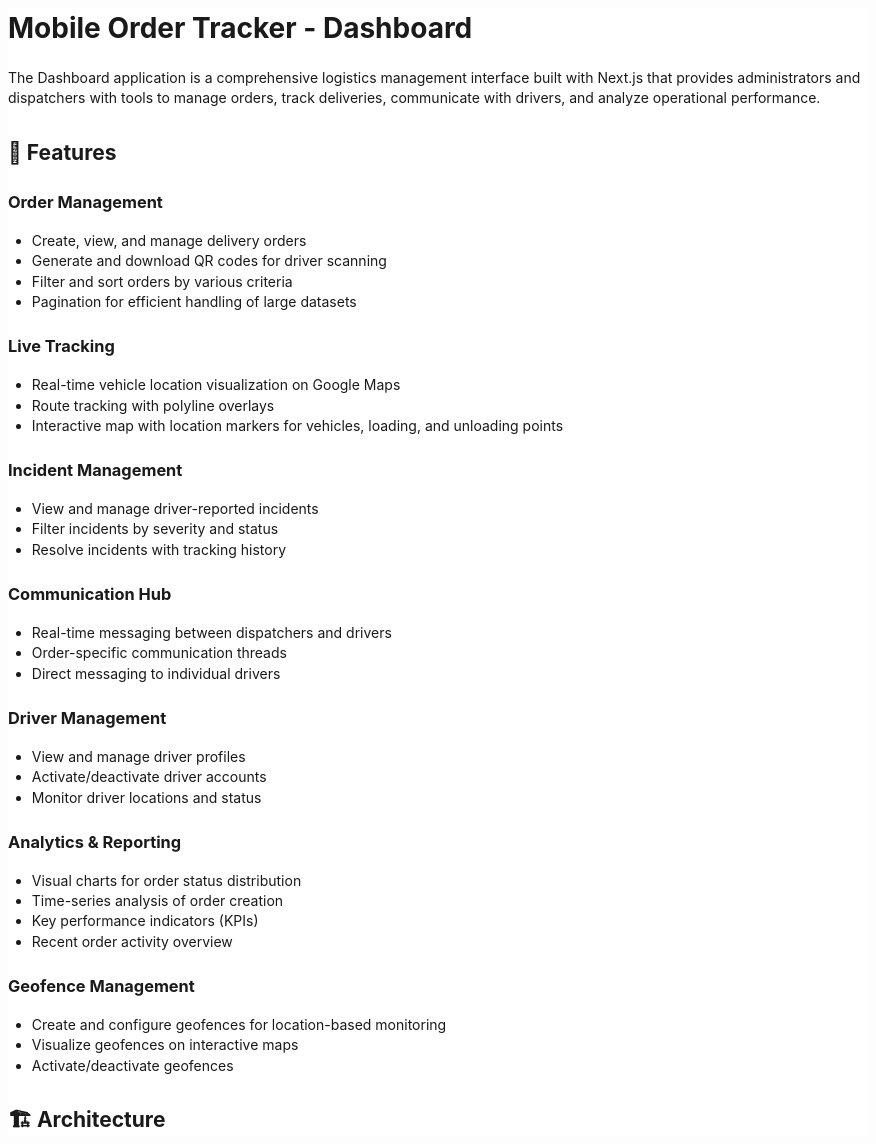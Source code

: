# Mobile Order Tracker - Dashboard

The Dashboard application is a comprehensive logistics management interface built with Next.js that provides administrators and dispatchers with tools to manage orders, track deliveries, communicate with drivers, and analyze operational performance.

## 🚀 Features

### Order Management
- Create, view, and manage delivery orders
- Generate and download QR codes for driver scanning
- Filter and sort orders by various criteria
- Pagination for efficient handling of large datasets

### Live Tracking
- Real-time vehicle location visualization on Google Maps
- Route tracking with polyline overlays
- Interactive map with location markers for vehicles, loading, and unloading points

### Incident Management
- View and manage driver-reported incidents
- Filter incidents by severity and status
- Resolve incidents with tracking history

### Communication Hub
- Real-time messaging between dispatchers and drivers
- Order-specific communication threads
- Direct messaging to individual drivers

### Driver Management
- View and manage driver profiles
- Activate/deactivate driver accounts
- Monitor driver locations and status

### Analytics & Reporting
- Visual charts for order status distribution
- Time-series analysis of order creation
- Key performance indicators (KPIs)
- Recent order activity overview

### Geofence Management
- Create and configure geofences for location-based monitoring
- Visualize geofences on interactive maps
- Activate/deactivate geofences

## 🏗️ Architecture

^^^^^^^^^^^^^^^^

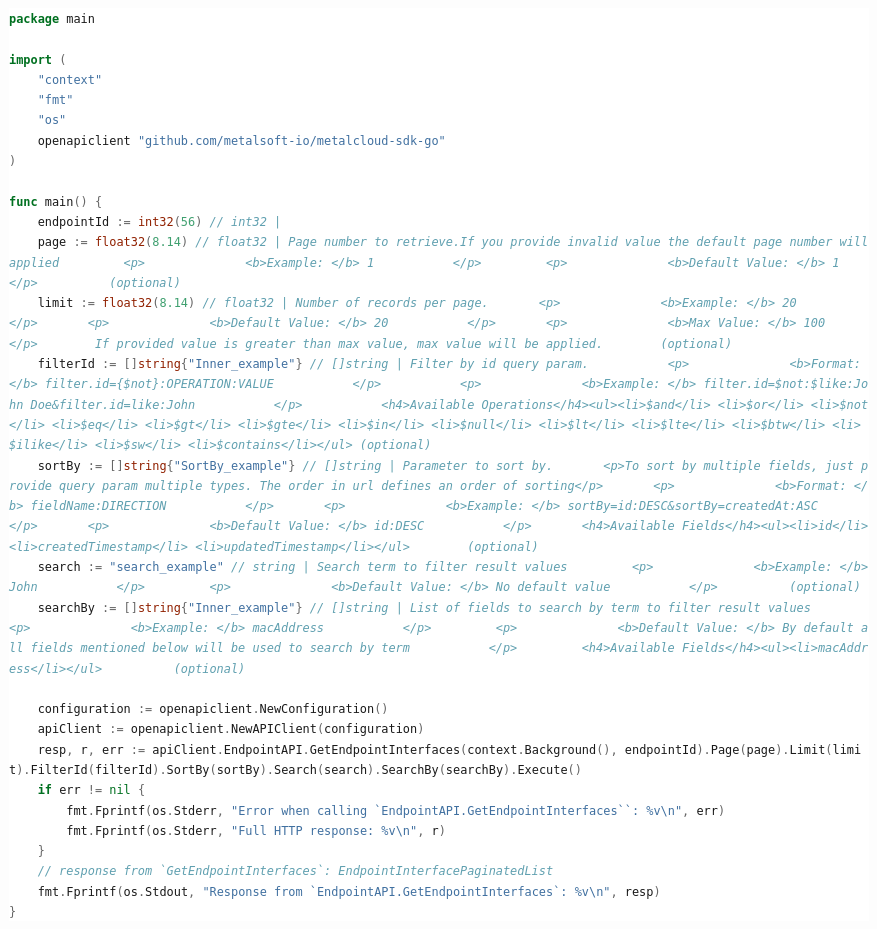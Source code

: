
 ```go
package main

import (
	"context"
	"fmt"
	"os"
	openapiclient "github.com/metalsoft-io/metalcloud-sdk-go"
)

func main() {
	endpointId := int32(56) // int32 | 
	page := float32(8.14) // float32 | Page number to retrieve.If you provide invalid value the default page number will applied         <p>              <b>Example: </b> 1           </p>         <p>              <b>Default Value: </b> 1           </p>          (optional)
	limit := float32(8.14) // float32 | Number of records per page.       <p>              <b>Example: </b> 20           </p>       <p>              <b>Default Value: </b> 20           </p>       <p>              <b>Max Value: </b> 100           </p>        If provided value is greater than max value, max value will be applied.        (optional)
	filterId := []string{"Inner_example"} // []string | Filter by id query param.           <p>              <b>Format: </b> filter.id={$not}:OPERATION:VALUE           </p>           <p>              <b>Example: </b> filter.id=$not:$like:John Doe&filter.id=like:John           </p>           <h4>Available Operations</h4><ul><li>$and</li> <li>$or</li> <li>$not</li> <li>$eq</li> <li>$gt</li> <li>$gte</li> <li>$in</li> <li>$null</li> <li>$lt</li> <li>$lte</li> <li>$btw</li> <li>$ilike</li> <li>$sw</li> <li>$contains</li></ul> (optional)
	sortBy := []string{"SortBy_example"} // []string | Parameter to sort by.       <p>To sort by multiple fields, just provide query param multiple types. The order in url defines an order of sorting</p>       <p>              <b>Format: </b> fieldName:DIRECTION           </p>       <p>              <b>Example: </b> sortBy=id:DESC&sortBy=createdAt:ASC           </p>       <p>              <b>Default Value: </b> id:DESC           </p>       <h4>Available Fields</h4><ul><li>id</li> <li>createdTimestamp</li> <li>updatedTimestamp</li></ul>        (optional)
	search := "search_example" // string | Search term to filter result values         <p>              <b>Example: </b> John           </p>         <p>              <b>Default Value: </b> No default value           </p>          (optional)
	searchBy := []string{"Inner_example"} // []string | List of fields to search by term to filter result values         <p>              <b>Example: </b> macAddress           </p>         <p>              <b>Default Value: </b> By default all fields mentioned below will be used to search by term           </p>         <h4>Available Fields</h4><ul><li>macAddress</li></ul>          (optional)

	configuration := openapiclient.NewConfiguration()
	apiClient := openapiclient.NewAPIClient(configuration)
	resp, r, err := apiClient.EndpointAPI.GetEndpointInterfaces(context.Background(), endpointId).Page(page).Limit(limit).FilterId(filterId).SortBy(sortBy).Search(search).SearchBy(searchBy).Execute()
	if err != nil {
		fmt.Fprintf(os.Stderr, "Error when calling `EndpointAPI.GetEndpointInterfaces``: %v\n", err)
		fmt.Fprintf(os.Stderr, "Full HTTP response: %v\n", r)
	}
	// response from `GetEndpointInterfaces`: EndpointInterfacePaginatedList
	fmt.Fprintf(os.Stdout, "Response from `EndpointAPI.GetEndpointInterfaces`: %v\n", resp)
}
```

^^^^^^^^^^^^^^^^

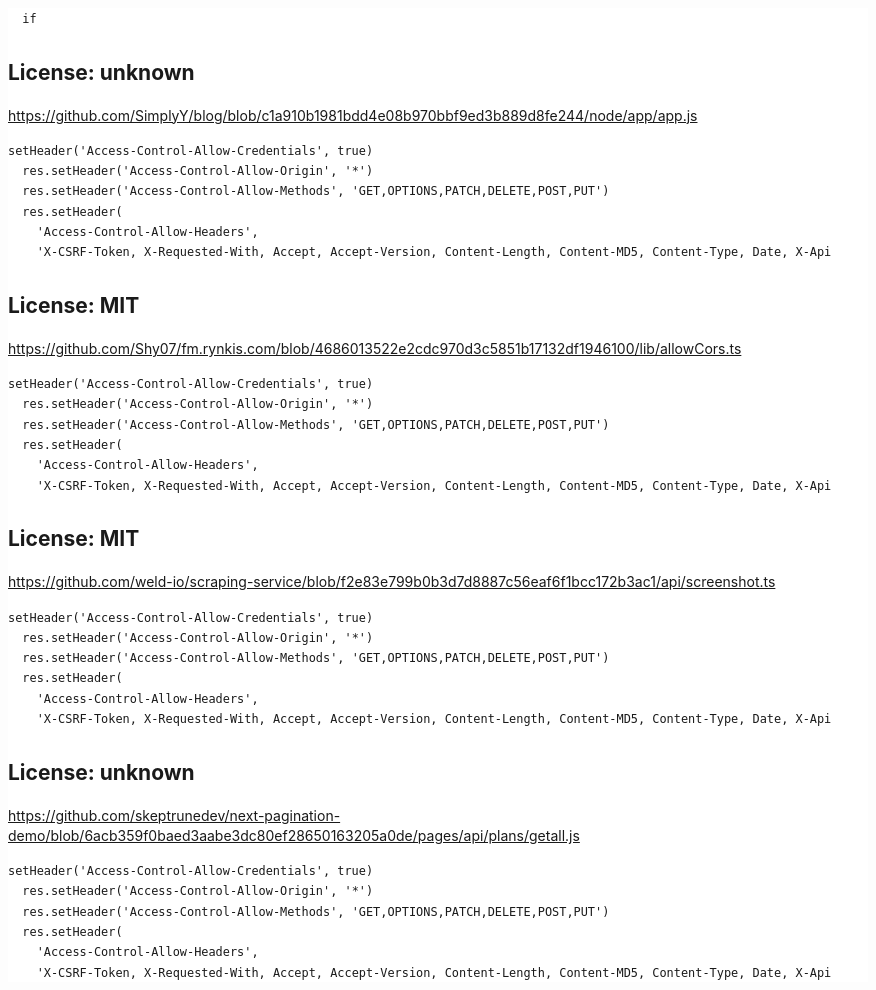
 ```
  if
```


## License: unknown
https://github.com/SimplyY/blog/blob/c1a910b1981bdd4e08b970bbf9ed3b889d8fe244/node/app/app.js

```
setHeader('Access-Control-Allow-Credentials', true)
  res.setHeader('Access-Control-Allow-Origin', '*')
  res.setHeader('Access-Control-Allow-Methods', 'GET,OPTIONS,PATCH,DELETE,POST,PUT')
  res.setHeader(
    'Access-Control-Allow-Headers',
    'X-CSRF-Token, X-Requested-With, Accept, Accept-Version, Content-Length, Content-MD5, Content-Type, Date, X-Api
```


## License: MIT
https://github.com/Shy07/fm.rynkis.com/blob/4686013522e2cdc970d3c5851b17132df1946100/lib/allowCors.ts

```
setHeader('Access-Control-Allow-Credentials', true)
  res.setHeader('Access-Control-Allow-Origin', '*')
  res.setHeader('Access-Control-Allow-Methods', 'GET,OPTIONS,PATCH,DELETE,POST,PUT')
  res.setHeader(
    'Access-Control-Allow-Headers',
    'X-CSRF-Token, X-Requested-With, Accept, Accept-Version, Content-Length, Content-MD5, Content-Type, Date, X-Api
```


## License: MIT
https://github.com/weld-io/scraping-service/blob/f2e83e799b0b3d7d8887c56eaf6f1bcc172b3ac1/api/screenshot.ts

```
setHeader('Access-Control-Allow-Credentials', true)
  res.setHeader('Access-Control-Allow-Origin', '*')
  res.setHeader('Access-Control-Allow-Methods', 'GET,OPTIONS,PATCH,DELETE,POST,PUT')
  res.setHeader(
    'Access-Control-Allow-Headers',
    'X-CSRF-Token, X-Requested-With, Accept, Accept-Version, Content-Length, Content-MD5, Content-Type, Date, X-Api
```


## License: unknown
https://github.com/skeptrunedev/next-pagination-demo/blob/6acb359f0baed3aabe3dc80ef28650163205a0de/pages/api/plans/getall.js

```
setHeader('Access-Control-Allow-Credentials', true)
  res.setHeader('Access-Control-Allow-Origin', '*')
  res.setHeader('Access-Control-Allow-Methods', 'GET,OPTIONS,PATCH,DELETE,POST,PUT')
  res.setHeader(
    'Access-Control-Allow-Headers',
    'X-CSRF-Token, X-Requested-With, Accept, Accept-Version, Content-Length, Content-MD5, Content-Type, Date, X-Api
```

^^^^^^^^^^^^^^^^

What is required =
Which of the lines above include the word "Dashboard"? Copy each of them.

Exercise output =
:# Mobile Order Tracker - Dashboard
The Dashboard application is a comprehensive logistics management interface built with Next.js that provides administrators and dispatchers with tools to manage orders, track deliveries, communicate with drivers, and analyze operational performance.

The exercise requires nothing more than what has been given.